# WHAT YOU ARE ASKED TO DO
Each record is to be printed exactly as given, down to the last mark.

START TASK DATA

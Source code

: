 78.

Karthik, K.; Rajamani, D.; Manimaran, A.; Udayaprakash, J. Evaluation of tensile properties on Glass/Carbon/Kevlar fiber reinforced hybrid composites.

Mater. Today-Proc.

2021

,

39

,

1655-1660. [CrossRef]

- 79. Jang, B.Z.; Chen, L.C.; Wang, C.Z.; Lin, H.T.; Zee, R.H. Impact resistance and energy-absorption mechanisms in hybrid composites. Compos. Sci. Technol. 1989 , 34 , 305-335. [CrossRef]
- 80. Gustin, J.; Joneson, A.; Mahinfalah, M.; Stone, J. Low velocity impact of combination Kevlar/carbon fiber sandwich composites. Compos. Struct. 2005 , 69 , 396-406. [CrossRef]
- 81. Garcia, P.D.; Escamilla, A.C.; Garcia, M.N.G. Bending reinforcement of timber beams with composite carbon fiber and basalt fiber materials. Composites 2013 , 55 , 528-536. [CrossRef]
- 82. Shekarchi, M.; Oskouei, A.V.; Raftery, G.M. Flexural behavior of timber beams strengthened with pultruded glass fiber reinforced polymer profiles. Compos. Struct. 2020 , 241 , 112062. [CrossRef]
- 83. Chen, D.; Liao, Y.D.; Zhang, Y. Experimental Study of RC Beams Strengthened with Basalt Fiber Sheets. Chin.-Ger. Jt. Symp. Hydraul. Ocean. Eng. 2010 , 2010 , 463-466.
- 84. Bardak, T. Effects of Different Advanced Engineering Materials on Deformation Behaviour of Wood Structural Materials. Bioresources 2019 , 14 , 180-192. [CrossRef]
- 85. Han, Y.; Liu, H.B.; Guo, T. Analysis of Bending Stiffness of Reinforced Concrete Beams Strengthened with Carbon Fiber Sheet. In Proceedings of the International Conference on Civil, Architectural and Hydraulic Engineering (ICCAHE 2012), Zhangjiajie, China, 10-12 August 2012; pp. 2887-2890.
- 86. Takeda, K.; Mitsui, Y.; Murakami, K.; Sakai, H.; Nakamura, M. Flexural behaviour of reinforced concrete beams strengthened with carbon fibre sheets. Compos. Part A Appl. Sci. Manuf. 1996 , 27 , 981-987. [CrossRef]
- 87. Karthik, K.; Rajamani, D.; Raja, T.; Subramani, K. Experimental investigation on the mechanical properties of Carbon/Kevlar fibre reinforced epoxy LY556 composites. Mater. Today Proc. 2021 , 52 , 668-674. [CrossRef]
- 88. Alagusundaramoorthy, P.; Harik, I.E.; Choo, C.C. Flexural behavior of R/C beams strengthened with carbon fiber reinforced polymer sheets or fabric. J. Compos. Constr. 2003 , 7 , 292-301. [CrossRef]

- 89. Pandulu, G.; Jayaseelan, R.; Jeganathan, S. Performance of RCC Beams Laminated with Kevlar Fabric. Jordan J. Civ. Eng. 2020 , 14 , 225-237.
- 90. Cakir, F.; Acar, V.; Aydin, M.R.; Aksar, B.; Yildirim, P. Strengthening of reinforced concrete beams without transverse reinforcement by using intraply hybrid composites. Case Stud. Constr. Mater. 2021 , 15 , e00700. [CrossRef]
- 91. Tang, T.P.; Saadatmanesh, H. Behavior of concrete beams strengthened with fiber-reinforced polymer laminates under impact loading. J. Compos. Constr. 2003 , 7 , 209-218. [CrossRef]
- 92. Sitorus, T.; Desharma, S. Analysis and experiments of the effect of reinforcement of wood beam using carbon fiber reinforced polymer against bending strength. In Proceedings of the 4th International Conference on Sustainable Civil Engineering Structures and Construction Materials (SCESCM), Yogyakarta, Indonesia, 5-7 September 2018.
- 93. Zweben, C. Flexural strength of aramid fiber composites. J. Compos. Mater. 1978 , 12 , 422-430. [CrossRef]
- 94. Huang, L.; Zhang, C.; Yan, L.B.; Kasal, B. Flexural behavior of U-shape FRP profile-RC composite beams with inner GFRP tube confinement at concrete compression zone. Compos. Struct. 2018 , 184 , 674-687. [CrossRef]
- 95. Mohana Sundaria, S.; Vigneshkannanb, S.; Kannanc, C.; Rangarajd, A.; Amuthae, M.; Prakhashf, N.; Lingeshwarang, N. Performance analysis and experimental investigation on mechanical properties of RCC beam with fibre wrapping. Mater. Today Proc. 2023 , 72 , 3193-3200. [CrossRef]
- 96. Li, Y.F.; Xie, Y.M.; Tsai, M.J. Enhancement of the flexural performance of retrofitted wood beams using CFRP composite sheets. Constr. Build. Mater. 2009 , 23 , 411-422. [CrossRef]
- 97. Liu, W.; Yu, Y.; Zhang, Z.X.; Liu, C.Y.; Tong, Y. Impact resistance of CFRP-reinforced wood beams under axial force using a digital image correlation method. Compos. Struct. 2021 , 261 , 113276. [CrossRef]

END TASK DATA

# RESPONSE TO THIS EXERCISE
Source code

: 78.

Karthik, K.; Rajamani, D.; Manimaran, A.; Udayaprakash, J. Evaluation of tensile properties on Glass/Carbon/Kevlar fiber reinforced hybrid composites.

Mater. Today-Proc.

2021

,

39

,

1655-1660. [CrossRef]

- 79. Jang, B.Z.; Chen, L.C.; Wang, C.Z.; Lin, H.T.; Zee, R.H. Impact resistance and energy-absorption mechanisms in hybrid composites. Compos. Sci. Technol. 1989 , 34 , 305-335. [CrossRef]
- 80. Gustin, J.; Joneson, A.; Mahinfalah, M.; Stone, J. Low velocity impact of combination Kevlar/carbon fiber sandwich composites. Compos. Struct. 2005 , 69 , 396-406. [CrossRef]
- 81. Garcia, P.D.; Escamilla, A.C.; Garcia, M.N.G. Bending reinforcement of timber beams with composite carbon fiber and basalt fiber materials. Composites 2013 , 55 , 528-536. [CrossRef]
- 82. Shekarchi, M.; Oskouei, A.V.; Raftery, G.M. Flexural behavior of timber beams strengthened with pultruded glass fiber reinforced polymer profiles. Compos. Struct. 2020 , 241 , 112062. [CrossRef]
- 83. Chen, D.; Liao, Y.D.; Zhang, Y. Experimental Study of RC Beams Strengthened with Basalt Fiber Sheets. Chin.-Ger. Jt. Symp. Hydraul. Ocean. Eng. 2010 , 2010 , 463-466.
- 84. Bardak, T. Effects of Different Advanced Engineering Materials on Deformation Behaviour of Wood Structural Materials. Bioresources 2019 , 14 , 180-192. [CrossRef]
- 85. Han, Y.; Liu, H.B.; Guo, T. Analysis of Bending Stiffness of Reinforced Concrete Beams Strengthened with Carbon Fiber Sheet. In Proceedings of the International Conference on Civil, Architectural and Hydraulic Engineering (ICCAHE 2012), Zhangjiajie, China, 10-12 August 2012; pp. 2887-2890.
- 86. Takeda, K.; Mitsui, Y.; Murakami, K.; Sakai, H.; Nakamura, M. Flexural behaviour of reinforced concrete beams strengthened with carbon fibre sheets. Compos. Part A Appl. Sci. Manuf. 1996 , 27 , 981-987. [CrossRef]
- 87. Karthik, K.; Rajamani, D.; Raja, T.; Subramani, K. Experimental investigation on the mechanical properties of Carbon/Kevlar fibre reinforced epoxy LY556 composites. Mater. Today Proc. 2021 , 52 , 668-674. [CrossRef]
- 88. Alagusundaramoorthy, P.; Harik, I.E.; Choo, C.C. Flexural behavior of R/C beams strengthened with carbon fiber reinforced polymer sheets or fabric. J. Compos. Constr. 2003 , 7 , 292-301. [CrossRef]

- 89. Pandulu, G.; Jayaseelan, R.; Jeganathan, S. Performance of RCC Beams Laminated with Kevlar Fabric. Jordan J. Civ. Eng. 2020 , 14 , 225-237.
- 90. Cakir, F.; Acar, V.; Aydin, M.R.; Aksar, B.; Yildirim, P. Strengthening of reinforced concrete beams without transverse reinforcement by using intraply hybrid composites. Case Stud. Constr. Mater. 2021 , 15 , e00700. [CrossRef]
- 91. Tang, T.P.; Saadatmanesh, H. Behavior of concrete beams strengthened with fiber-reinforced polymer laminates under impact loading. J. Compos. Constr. 2003 , 7 , 209-218. [CrossRef]
- 92. Sitorus, T.; Desharma, S. Analysis and experiments of the effect of reinforcement of wood beam using carbon fiber reinforced polymer against bending strength. In Proceedings of the 4th International Conference on Sustainable Civil Engineering Structures and Construction Materials (SCESCM), Yogyakarta, Indonesia, 5-7 September 2018.
- 93. Zweben, C. Flexural strength of aramid fiber composites. J. Compos. Mater. 1978 , 12 , 422-430. [CrossRef]
- 94. Huang, L.; Zhang, C.; Yan, L.B.; Kasal, B. Flexural behavior of U-shape FRP profile-RC composite beams with inner GFRP tube confinement at concrete compression zone. Compos. Struct. 2018 , 184 , 674-687. [CrossRef]
- 95. Mohana Sundaria, S.; Vigneshkannanb, S.; Kannanc, C.; Rangarajd, A.; Amuthae, M.; Prakhashf, N.; Lingeshwarang, N. Performance analysis and experimental investigation on mechanical properties of RCC beam with fibre wrapping. Mater. Today Proc. 2023 , 72 , 3193-3200. [CrossRef]
- 96. Li, Y.F.; Xie, Y.M.; Tsai, M.J. Enhancement of the flexural performance of retrofitted wood beams using CFRP composite sheets. Constr. Build. Mater. 2009 , 23 , 411-422. [CrossRef]
- 97. Liu, W.; Yu, Y.; Zhang, Z.X.; Liu, C.Y.; Tong, Y. Impact resistance of CFRP-reinforced wood beams under axial force using a digital image correlation method. Compos. Struct. 2021 , 261 , 113276. [CrossRef]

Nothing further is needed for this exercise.